Six Months Since the U.S.-Ukraine Minerals Deal Was Signed-What Now?

Photo: MANDEL NGAN/AFP via Getty Images

Commentary by Gracelin Baskaran

Published October 30, 2025

Six months ago, the United States and Ukraine formalized the U.S.-Ukraine Reconstruction Investment Fund-often referred to as the "minerals deal." The agreement underscores the strategic alignment between Washington and Kyiv to rebuild Ukraine's mining base as a central pillar of its post-war economic recovery and long-term industrial resilience.

Ukraine's mining sector once served as the industrial backbone of the Soviet Union (USSR)'s defense complex. In the mid-1950s, Moscow recognized the growing strategic value of titanium-a metal essential for aircraft, missiles, and submarines-and sought to rapidly expand its use in military production. At the time, however, Soviet titanium capacity and technology were still nascent. By 1956, output stood at only 1,000 tons, barely a third of what was needed for a single titanium-hulled submarine, and domestic metallurgical methods could not yet achieve the purity and strength required for advanced defense applications. The Soviet Union also lacked the design and fabrication expertise to work titanium into precision weapon systems, a shortfall that proved especially limiting for submarine construction, where welding thick titanium plates for pressure hulls presented extraordinary technical challenges.
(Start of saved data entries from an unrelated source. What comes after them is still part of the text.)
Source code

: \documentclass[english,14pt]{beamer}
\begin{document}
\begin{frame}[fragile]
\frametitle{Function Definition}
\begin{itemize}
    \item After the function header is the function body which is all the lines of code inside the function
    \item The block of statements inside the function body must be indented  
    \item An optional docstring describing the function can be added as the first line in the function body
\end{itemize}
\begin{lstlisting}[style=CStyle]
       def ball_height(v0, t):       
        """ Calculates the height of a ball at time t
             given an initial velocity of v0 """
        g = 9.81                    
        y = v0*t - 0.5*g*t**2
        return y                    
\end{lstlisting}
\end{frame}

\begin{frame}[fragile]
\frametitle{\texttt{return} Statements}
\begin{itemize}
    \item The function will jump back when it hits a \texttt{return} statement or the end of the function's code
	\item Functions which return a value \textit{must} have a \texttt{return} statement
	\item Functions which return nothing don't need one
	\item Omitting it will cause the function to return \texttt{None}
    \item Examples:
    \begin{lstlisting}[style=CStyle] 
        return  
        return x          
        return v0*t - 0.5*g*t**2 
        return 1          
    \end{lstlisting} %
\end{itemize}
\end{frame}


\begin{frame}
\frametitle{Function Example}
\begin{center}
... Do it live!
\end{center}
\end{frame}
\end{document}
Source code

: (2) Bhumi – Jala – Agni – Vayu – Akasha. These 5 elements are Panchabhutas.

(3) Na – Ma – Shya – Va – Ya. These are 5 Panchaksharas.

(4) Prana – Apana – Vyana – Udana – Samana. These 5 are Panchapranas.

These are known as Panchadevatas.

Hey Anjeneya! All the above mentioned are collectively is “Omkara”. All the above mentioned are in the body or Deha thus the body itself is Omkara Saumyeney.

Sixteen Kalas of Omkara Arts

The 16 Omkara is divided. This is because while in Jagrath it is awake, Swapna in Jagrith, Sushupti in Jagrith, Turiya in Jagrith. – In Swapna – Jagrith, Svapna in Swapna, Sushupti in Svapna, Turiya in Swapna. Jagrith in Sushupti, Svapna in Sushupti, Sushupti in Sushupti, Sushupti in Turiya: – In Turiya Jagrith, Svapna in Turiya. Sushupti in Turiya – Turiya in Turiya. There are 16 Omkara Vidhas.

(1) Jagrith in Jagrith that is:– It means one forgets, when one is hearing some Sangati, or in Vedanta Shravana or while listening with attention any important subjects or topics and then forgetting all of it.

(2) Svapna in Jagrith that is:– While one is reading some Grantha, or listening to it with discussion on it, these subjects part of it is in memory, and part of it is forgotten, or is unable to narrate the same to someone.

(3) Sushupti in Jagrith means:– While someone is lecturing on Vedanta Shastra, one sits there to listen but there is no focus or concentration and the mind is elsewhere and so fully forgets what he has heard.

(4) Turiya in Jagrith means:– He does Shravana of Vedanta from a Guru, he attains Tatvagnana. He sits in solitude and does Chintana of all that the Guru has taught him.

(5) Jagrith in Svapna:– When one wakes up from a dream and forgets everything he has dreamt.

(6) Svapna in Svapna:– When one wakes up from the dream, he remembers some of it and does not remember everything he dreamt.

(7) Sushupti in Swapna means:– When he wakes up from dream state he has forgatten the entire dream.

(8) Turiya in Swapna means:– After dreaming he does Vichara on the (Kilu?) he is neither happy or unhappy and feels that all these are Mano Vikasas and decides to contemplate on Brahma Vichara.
Throughout the late 1950s and 1960s, the USSR embarked on an ambitious effort to build industrial capacity and master titanium technology. Three major titanium-magnesium plants came online, including Zaporozh'ye (1956) in modern-day Ukraine. By the early 1960s, titanium was being incorporated into Soviet military aircraft, and by 1968, the USSR launched the world's first titanium-hulled combat submarine. Driven largely by military demand, the Soviet Union soon became the world's leading producer of titanium, accounting for roughly 70 percent of global output-an estimated 71,000 tons of titanium sponge in 1983-1984, more than five times the production of the United States. Ukraine's industrial heritage is deeply rooted in the Soviet Union's military-metallurgical complex, reflecting its longstanding importance as a hub of resource extraction, materials innovation, and strategic industrial capability.

Over the years, Ukraine's mining sector has gradually lost strategic priority-a trend reminiscent of the United States following the closure of its Bureau of Mines in 1996. As a result, the country now lacks a modern, comprehensive geological assessment. According to the former director general of the Ukrainian Geological Survey, Ukraine currently lacks a modern geological assessment. The existing data was compiled by the Soviet Union between 30 and 60 years ago, is based on outdated exploration techniques, and provides limited insight into today's commercial realities. Key factors that determine the economic viability of mining operations-such as deposit depth, ore grade, potential byproducts, and geographic accessibility-remain largely unverified for commodities like rare earths.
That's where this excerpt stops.